DISPUTA JUDICIAL INTERNACIONAL

Rogério Chaves Scotton contesta interpretação da AGU em ação contra Moraes

Rogério Chaves Scotton, ex-piloto da Nascar, em imagem de arquivo.
O ex-piloto Rogério Chaves Scotton apresentou documentos à Justiça americana contestando interpretação da AGU.

Ex-piloto da Nascar questiona o alcance da representação do Brasil no processo movido por Rumble e Trump Media na Corte da Flórida.

Rogério Chaves Scotton, ex-piloto da Nascar e investigado pelo FBI por 27 crimes, protocolou um documento oficial junto à Justiça dos Estados Unidos para questionar a tese defendida pela Advocacia-Geral da União (AGU). A contestação, apresentada formalmente neste domingo, 12/07/2026, mira a interpretação sobre os limites da participação do Brasil em um processo movido pelas empresas Rumble e Trump Media contra o ministro Alexandre de Moraes.

O caso ganha contornos de complexidade jurídica ao debater a extensão da soberania brasileira em tribunais estrangeiros. Scotton, que busca atuar como amicus curiae na ação, argumenta que o Tribunal, ao autorizar a entrada do país no processo, não validou automaticamente todas as teses defendidas pela AGU, sendo uma medida de caráter estritamente processual.

O ex-piloto, que já havia relatado sofrer ameaças e intimidações relacionadas ao seu interesse no caso, enfatiza em sua petição que o interesse manifestado pelo Brasil na causa não confere, de forma definitiva, imunidade soberana ou extinção automática do processo. A distinção feita pelo peticionante foca na diferença entre possuir um interesse jurídico na causa e ter suas teses jurisdicionais acatadas pela corte.

A representação brasileira no exterior está a cargo do escritório Foley Hoag LLP. Até o momento, a defesa de Scotton não foi localizada para comentar os desdobramentos de sua investida. Enquanto isso, o processo segue sob a condução da juíza Mary Scriven, que na última terça-feira, 07/07/2026, impôs um revés à estratégia do governo brasileiro.

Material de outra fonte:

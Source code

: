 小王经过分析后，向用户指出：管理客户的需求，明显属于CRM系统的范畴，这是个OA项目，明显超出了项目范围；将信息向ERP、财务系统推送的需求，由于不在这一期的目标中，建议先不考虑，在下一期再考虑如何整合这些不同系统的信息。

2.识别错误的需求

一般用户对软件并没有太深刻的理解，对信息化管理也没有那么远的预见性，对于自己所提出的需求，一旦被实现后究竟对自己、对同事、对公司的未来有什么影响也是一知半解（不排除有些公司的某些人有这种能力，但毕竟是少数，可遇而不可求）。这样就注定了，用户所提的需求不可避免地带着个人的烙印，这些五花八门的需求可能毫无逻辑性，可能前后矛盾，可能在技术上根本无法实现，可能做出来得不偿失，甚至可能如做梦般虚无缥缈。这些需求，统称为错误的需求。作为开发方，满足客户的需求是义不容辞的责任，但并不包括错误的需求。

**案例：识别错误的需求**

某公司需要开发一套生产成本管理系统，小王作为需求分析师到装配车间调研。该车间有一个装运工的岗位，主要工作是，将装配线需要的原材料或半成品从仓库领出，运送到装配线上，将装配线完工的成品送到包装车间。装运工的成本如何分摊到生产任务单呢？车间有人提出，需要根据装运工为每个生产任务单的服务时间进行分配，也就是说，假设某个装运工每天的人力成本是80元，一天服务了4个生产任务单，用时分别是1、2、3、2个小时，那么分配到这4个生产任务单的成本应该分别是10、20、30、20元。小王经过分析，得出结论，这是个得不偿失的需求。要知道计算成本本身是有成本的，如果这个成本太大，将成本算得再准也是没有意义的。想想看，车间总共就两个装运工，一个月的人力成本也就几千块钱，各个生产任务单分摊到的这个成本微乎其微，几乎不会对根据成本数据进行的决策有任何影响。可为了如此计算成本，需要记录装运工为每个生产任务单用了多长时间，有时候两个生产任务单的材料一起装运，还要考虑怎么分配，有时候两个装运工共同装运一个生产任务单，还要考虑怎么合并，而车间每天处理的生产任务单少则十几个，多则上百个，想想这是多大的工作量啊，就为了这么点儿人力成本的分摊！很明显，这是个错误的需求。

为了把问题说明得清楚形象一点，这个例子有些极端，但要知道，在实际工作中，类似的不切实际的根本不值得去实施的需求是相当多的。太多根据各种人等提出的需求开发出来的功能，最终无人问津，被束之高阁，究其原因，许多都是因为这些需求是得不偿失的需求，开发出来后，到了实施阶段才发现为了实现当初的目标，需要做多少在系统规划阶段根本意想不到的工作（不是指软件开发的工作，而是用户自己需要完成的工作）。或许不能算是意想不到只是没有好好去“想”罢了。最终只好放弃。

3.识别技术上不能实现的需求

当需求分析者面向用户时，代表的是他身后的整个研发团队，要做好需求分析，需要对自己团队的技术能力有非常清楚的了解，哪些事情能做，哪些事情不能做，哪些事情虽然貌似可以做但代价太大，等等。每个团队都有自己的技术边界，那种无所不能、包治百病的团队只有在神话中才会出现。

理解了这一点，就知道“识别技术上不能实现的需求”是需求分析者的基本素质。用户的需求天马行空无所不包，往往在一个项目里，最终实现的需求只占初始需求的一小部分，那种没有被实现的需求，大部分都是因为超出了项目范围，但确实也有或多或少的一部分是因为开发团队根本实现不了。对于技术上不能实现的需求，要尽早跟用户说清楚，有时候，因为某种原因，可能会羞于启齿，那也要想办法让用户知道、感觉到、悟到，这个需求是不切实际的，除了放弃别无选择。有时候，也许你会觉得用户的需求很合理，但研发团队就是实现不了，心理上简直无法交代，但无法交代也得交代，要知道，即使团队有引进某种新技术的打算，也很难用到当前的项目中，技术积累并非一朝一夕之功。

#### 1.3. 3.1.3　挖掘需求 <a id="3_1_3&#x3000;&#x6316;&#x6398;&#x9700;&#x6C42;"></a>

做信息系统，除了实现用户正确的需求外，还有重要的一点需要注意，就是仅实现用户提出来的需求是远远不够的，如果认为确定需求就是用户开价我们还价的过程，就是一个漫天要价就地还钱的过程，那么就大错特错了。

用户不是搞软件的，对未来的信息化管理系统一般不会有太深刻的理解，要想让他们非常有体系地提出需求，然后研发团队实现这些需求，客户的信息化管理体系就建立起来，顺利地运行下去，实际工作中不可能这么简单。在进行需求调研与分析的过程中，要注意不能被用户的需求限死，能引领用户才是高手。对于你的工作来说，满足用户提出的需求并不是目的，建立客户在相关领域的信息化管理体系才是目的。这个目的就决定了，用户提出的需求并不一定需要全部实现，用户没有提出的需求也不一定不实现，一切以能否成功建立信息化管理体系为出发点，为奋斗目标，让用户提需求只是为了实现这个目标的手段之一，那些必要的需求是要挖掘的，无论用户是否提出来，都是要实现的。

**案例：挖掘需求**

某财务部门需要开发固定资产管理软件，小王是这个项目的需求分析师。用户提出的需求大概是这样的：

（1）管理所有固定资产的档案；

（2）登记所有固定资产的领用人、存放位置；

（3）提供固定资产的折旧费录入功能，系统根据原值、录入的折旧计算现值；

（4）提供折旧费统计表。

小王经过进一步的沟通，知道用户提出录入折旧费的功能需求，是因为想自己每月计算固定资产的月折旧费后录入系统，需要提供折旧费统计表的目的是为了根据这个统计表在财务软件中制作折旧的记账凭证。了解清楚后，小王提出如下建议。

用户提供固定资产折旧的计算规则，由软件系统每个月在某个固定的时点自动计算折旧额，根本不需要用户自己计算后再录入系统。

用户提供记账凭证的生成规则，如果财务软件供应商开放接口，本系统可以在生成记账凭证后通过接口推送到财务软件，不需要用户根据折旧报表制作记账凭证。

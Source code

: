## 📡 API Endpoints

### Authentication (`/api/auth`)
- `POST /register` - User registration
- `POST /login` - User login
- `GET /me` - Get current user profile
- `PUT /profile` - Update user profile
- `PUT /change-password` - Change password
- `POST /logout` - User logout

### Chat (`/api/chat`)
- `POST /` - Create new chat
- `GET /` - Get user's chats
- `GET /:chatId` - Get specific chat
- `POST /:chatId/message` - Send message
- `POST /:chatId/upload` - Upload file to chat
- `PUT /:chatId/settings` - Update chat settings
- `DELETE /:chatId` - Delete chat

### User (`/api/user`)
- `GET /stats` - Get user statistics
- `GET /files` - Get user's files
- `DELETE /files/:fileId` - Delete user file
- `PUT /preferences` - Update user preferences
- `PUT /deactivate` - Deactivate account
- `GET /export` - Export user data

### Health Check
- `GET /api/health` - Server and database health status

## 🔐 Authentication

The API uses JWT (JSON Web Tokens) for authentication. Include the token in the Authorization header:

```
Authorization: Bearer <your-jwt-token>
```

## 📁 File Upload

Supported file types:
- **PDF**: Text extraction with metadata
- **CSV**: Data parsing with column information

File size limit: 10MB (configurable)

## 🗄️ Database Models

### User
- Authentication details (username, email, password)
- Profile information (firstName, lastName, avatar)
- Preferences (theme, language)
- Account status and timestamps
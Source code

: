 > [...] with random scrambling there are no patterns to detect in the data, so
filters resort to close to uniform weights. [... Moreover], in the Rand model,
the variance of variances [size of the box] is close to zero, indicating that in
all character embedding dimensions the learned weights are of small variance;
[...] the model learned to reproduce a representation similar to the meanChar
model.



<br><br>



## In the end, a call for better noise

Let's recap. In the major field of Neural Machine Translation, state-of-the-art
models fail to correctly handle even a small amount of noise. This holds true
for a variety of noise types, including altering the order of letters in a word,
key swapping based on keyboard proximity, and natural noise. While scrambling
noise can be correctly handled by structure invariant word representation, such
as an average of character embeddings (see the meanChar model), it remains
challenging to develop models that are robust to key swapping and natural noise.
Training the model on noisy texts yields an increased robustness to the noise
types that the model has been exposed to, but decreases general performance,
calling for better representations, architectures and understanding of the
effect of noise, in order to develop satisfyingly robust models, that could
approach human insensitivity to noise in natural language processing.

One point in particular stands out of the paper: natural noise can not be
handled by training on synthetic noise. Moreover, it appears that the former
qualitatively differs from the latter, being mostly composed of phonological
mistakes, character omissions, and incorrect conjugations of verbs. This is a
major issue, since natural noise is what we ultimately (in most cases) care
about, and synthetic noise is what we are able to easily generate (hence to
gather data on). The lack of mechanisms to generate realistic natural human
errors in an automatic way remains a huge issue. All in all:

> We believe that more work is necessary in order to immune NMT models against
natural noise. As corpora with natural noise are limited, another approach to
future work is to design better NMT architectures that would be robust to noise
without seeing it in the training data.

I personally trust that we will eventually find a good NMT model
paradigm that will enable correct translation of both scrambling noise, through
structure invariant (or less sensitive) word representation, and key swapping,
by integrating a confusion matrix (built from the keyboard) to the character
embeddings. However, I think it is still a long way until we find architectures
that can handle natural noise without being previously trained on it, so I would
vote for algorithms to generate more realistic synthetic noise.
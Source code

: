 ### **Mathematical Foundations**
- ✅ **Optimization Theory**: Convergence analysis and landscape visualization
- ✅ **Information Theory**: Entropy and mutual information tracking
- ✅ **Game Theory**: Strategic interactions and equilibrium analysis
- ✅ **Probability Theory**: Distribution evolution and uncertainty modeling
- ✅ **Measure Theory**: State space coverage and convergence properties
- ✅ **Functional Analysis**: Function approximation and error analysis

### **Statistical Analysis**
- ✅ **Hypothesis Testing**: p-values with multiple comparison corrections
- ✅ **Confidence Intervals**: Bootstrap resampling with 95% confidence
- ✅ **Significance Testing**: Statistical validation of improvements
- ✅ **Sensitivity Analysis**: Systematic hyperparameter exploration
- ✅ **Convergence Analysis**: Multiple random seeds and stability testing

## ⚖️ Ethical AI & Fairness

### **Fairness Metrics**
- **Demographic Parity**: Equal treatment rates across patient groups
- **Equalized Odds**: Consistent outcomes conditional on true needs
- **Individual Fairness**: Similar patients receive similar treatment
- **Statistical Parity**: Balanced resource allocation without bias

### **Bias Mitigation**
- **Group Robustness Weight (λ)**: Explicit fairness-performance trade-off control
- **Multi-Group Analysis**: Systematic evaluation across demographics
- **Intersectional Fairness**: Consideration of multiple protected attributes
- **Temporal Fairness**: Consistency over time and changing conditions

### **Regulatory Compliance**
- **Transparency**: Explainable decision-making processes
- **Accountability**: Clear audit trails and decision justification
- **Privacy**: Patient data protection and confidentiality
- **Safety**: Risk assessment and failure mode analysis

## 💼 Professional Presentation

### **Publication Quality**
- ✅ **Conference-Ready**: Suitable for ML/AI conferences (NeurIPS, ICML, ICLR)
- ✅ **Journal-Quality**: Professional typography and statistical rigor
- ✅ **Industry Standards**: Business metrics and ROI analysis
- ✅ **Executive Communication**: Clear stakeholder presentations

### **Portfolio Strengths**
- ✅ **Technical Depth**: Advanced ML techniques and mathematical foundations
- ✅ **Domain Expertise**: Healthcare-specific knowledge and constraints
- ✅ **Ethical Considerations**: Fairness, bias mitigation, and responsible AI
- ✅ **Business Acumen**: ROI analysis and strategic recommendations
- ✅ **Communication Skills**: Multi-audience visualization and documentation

Em uma decisão recente, a magistrada da Corte da Flórida negou o pedido imediato de encerramento da ação apresentado pelo Brasil e concedeu prazo até 14 de julho de 2026 para que a Rumble e a Trump Media respondam às alegações. A disputa, que ainda cabe recurso e não apresenta uma resolução definitiva, segue sendo acompanhada de perto por órgãos jurídicos internacionais.